■ **Data for this task**:

*****

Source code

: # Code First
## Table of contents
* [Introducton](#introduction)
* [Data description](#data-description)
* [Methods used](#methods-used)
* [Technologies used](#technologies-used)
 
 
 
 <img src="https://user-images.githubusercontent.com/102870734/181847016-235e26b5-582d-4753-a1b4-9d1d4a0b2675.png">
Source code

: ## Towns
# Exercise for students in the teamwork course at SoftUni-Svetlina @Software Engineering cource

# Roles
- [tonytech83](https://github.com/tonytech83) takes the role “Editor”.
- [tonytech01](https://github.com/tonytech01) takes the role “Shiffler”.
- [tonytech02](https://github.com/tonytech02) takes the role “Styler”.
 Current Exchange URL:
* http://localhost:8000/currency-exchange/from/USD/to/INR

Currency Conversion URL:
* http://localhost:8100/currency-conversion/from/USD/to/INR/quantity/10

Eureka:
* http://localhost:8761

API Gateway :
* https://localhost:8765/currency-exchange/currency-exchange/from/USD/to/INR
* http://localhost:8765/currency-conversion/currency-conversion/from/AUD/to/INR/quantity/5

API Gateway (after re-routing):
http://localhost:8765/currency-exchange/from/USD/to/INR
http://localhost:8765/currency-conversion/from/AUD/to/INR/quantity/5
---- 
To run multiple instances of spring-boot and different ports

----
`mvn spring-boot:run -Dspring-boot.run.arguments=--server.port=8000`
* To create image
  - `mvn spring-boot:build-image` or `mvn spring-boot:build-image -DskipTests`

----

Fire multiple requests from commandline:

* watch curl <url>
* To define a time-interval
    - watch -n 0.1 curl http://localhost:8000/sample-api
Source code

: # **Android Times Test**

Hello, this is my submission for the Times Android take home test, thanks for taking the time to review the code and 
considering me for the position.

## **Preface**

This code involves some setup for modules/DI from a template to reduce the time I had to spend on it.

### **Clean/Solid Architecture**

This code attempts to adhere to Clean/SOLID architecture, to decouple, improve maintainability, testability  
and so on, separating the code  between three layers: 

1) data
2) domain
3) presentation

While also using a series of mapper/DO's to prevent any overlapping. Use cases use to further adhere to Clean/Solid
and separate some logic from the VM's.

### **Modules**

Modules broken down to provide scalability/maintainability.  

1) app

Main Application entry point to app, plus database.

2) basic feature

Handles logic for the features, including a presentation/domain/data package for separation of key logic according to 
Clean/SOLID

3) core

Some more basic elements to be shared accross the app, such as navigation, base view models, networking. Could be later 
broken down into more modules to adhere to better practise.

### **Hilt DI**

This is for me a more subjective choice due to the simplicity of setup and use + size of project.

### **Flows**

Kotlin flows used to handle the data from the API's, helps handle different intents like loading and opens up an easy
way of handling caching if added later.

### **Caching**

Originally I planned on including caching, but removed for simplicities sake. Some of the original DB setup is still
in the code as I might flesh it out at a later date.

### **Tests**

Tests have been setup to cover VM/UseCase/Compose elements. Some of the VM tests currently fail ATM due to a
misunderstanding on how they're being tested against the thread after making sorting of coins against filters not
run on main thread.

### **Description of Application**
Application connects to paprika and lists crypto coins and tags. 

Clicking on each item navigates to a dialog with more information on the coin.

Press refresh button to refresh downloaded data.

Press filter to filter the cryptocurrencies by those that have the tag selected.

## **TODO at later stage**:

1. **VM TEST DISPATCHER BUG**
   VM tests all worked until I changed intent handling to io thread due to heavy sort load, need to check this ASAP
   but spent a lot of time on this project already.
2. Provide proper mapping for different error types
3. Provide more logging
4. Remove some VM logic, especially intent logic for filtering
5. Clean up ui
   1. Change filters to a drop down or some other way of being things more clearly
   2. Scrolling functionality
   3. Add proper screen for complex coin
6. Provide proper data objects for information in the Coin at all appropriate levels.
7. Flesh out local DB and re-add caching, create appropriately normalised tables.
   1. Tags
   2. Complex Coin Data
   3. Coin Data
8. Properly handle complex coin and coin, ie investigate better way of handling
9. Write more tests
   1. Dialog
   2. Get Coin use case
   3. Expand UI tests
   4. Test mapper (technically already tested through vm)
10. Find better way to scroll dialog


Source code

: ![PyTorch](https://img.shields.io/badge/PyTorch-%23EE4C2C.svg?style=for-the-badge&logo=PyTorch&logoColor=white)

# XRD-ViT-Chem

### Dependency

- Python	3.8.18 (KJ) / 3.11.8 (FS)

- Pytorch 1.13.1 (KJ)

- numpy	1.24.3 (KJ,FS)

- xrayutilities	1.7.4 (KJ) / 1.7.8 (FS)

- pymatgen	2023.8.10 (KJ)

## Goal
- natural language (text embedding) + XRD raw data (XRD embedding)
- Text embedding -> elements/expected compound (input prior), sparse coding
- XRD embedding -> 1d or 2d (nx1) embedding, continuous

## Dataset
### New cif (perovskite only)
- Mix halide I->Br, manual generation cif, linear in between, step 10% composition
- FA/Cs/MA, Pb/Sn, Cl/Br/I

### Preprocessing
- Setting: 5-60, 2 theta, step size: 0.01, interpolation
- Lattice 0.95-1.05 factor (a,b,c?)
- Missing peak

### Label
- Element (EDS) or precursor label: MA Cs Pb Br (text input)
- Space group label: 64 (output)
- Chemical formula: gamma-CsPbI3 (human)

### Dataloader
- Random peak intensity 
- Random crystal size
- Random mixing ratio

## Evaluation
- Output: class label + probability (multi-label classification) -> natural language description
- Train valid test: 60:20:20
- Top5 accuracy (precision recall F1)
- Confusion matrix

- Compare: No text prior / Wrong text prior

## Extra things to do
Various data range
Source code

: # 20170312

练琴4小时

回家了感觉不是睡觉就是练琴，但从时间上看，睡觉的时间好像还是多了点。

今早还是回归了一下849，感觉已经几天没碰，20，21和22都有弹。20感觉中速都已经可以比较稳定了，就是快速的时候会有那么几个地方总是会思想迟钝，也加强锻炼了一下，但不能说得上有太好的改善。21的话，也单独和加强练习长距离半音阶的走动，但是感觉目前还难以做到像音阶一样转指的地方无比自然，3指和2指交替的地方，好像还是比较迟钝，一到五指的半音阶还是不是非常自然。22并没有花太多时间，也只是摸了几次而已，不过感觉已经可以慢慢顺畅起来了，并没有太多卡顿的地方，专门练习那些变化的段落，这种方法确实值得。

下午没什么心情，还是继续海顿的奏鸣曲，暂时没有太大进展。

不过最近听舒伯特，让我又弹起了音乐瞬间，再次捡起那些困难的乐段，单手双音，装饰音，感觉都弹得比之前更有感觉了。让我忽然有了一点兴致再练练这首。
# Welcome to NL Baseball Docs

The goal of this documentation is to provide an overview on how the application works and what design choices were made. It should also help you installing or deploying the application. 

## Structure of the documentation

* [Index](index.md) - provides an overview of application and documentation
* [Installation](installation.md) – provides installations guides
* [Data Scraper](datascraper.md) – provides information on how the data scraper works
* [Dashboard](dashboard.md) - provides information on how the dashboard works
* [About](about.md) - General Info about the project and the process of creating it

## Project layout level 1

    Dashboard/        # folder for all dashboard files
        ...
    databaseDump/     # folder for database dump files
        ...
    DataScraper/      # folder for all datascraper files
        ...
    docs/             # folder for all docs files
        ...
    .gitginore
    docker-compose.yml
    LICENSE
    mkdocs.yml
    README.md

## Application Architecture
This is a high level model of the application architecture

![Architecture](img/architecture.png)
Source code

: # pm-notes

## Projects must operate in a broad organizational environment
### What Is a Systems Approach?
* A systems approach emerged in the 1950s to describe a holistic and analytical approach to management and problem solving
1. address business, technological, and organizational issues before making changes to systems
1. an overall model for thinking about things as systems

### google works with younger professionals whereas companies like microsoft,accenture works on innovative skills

*****

■ **What needs to be done**:
Print each of the lines above again, unchanged.

■ **Exercise answer**:
Source code

: # Code First
## Table of contents
* [Introducton](#introduction)
* [Data description](#data-description)
* [Methods used](#methods-used)
* [Technologies used](#technologies-used)
 
 
 
 <img src="https://user-images.githubusercontent.com/102870734/181847016-235e26b5-582d-4753-a1b4-9d1d4a0b2675.png">
Source code

: ## Towns
# Exercise for students in the teamwork course at SoftUni-Svetlina @Software Engineering cource

# Roles
- [tonytech83](https://github.com/tonytech83) takes the role “Editor”.
- [tonytech01](https://github.com/tonytech01) takes the role “Shiffler”.
- [tonytech02](https://github.com/tonytech02) takes the role “Styler”.
 Current Exchange URL:
* http://localhost:8000/currency-exchange/from/USD/to/INR

Currency Conversion URL:
* http://localhost:8100/currency-conversion/from/USD/to/INR/quantity/10

Eureka:
* http://localhost:8761

API Gateway :
* https://localhost:8765/currency-exchange/currency-exchange/from/USD/to/INR
* http://localhost:8765/currency-conversion/currency-conversion/from/AUD/to/INR/quantity/5

API Gateway (after re-routing):
http://localhost:8765/currency-exchange/from/USD/to/INR
http://localhost:8765/currency-conversion/from/AUD/to/INR/quantity/5
---- 
To run multiple instances of spring-boot and different ports

----
`mvn spring-boot:run -Dspring-boot.run.arguments=--server.port=8000`
* To create image
  - `mvn spring-boot:build-image` or `mvn spring-boot:build-image -DskipTests`

----

Fire multiple requests from commandline:

* watch curl <url>
* To define a time-interval
    - watch -n 0.1 curl http://localhost:8000/sample-api
Source code

: # **Android Times Test**

Hello, this is my submission for the Times Android take home test, thanks for taking the time to review the code and 
considering me for the position.

## **Preface**

This code involves some setup for modules/DI from a template to reduce the time I had to spend on it.

### **Clean/Solid Architecture**

This code attempts to adhere to Clean/SOLID architecture, to decouple, improve maintainability, testability  
and so on, separating the code  between three layers: 

1) data
2) domain
3) presentation

While also using a series of mapper/DO's to prevent any overlapping. Use cases use to further adhere to Clean/Solid
and separate some logic from the VM's.

### **Modules**

Modules broken down to provide scalability/maintainability.  

1) app

Main Application entry point to app, plus database.

2) basic feature

Handles logic for the features, including a presentation/domain/data package for separation of key logic according to 
Clean/SOLID

3) core

Some more basic elements to be shared accross the app, such as navigation, base view models, networking. Could be later 
broken down into more modules to adhere to better practise.

### **Hilt DI**

This is for me a more subjective choice due to the simplicity of setup and use + size of project.

### **Flows**

Kotlin flows used to handle the data from the API's, helps handle different intents like loading and opens up an easy
way of handling caching if added later.

### **Caching**

Originally I planned on including caching, but removed for simplicities sake. Some of the original DB setup is still
in the code as I might flesh it out at a later date.

### **Tests**

Tests have been setup to cover VM/UseCase/Compose elements. Some of the VM tests currently fail ATM due to a
misunderstanding on how they're being tested against the thread after making sorting of coins against filters not
run on main thread.

### **Description of Application**
Application connects to paprika and lists crypto coins and tags. 

Clicking on each item navigates to a dialog with more information on the coin.

Press refresh button to refresh downloaded data.

Press filter to filter the cryptocurrencies by those that have the tag selected.

## **TODO at later stage**:

1. **VM TEST DISPATCHER BUG**
   VM tests all worked until I changed intent handling to io thread due to heavy sort load, need to check this ASAP
   but spent a lot of time on this project already.
2. Provide proper mapping for different error types
3. Provide more logging
4. Remove some VM logic, especially intent logic for filtering
5. Clean up ui
   1. Change filters to a drop down or some other way of being things more clearly
   2. Scrolling functionality
   3. Add proper screen for complex coin
6. Provide proper data objects for information in the Coin at all appropriate levels.
7. Flesh out local DB and re-add caching, create appropriately normalised tables.
   1. Tags
   2. Complex Coin Data
   3. Coin Data
8. Properly handle complex coin and coin, ie investigate better way of handling
9. Write more tests
   1. Dialog
   2. Get Coin use case
   3. Expand UI tests
   4. Test mapper (technically already tested through vm)
10. Find better way to scroll dialog


Source code

: ![PyTorch](https://img.shields.io/badge/PyTorch-%23EE4C2C.svg?style=for-the-badge&logo=PyTorch&logoColor=white)

# XRD-ViT-Chem

### Dependency

- Python	3.8.18 (KJ) / 3.11.8 (FS)

- Pytorch 1.13.1 (KJ)

- numpy	1.24.3 (KJ,FS)

- xrayutilities	1.7.4 (KJ) / 1.7.8 (FS)

- pymatgen	2023.8.10 (KJ)

## Goal
- natural language (text embedding) + XRD raw data (XRD embedding)
- Text embedding -> elements/expected compound (input prior), sparse coding
- XRD embedding -> 1d or 2d (nx1) embedding, continuous

## Dataset
### New cif (perovskite only)
- Mix halide I->Br, manual generation cif, linear in between, step 10% composition
- FA/Cs/MA, Pb/Sn, Cl/Br/I

### Preprocessing
- Setting: 5-60, 2 theta, step size: 0.01, interpolation
- Lattice 0.95-1.05 factor (a,b,c?)
- Missing peak

### Label
- Element (EDS) or precursor label: MA Cs Pb Br (text input)
- Space group label: 64 (output)
- Chemical formula: gamma-CsPbI3 (human)

### Dataloader
- Random peak intensity 
- Random crystal size
- Random mixing ratio

## Evaluation
- Output: class label + probability (multi-label classification) -> natural language description
- Train valid test: 60:20:20
- Top5 accuracy (precision recall F1)
- Confusion matrix

- Compare: No text prior / Wrong text prior

## Extra things to do
Various data range
Source code

: # 20170312

练琴4小时

回家了感觉不是睡觉就是练琴，但从时间上看，睡觉的时间好像还是多了点。

今早还是回归了一下849，感觉已经几天没碰，20，21和22都有弹。20感觉中速都已经可以比较稳定了，就是快速的时候会有那么几个地方总是会思想迟钝，也加强锻炼了一下，但不能说得上有太好的改善。21的话，也单独和加强练习长距离半音阶的走动，但是感觉目前还难以做到像音阶一样转指的地方无比自然，3指和2指交替的地方，好像还是比较迟钝，一到五指的半音阶还是不是非常自然。22并没有花太多时间，也只是摸了几次而已，不过感觉已经可以慢慢顺畅起来了，并没有太多卡顿的地方，专门练习那些变化的段落，这种方法确实值得。

下午没什么心情，还是继续海顿的奏鸣曲，暂时没有太大进展。

不过最近听舒伯特，让我又弹起了音乐瞬间，再次捡起那些困难的乐段，单手双音，装饰音，感觉都弹得比之前更有感觉了。让我忽然有了一点兴致再练练这首。
# Welcome to NL Baseball Docs

The goal of this documentation is to provide an overview on how the application works and what design choices were made. It should also help you installing or deploying the application. 

## Structure of the documentation

* [Index](index.md) - provides an overview of application and documentation
* [Installation](installation.md) – provides installations guides
* [Data Scraper](datascraper.md) – provides information on how the data scraper works
* [Dashboard](dashboard.md) - provides information on how the dashboard works
* [About](about.md) - General Info about the project and the process of creating it

## Project layout level 1

    Dashboard/        # folder for all dashboard files
        ...
    databaseDump/     # folder for database dump files
        ...
    DataScraper/      # folder for all datascraper files
        ...
    docs/             # folder for all docs files
        ...
    .gitginore
    docker-compose.yml
    LICENSE
    mkdocs.yml
    README.md

## Application Architecture
This is a high level model of the application architecture

![Architecture](img/architecture.png)
Source code

: # pm-notes

## Projects must operate in a broad organizational environment
### What Is a Systems Approach?
* A systems approach emerged in the 1950s to describe a holistic and analytical approach to management and problem solving
1. address business, technological, and organizational issues before making changes to systems
1. an overall model for thinking about things as systems

### google works with younger professionals whereas companies like microsoft,accenture works on innovative skills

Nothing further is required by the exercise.